A mixed-method approach to analyze the robustness of natural language processing classifiers
MetadataShow full item record
Natural language processing algorithms (NLP) have become an essential approach for processing large amounts of textual information with applications such as spam, phishing and content moderation. Malicious actors can craft manipulated inputs to fool NLP classifiers into making incorrect predictions. A large challenge with evaluating these adversarial attacks is the trade-o_ between attack efficiency and text quality. Higher constraints on the attack search space will improve text quality but reduce the attack success rate. In this thesis, I introduce a framework for the evaluation of NLP classifier robustness.
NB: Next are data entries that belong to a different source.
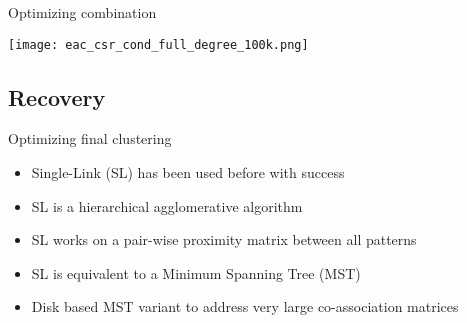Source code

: 

\begin{frame}{Optimizing combination}
\begin{center}
  \texttt{[image: eac\_csr\_cond\_full\_degree\_100k.png]}
\end{center}
\end{frame}


\subsection{Recovery}

\begin{frame}{Optimizing final clustering}

\begin{itemize}

\item Single-Link (SL) has been used before with success

\item SL is a hierarchical agglomerative algorithm

\item SL works on a pair-wise proximity matrix between all patterns

\item SL is equivalent to a Minimum Spanning Tree (MST)

\item Disk based MST variant to address very large co-association matrices

\end{itemize}

\end{frame}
Black-box attack algorithms are paired with a threat modelling system to apply a customizable set of constraints to the adversarial generation process. I introduce a mixed-method experimental design approach that combines metrics that compare how many adversarial documents can be made versus the impact the attack has on the text's quality. Measuring the attack efficiency involves combining the computational cost and success rate of the attack. To measure the text quality, an experimental study is run in which human participants report their subjective perception of text manipulation. I present a set of equations to reconcile the trade-offs between these tests to find an optimal balance. This pairing bridges the automated evaluation of the classifier decisions with the semantic insight of human reviewers. The methodology is then extended to evaluate adversarial training as a defence method using the threat modelling system. The framework is also paired with a collection of visualization tools to provide greater interpretability. Domain-agnostic tools for classifier behaviour are first presented, followed by an interactive document viewer that enables exploration of the attack search space and word-level feature importance. The framework proposed in this thesis supports any black-box attack and is model-agnostic, which offers a wide range of applicability. The end objective is a more unified, guided and transparent way to evaluate classifier robustness that is flexible and customizable.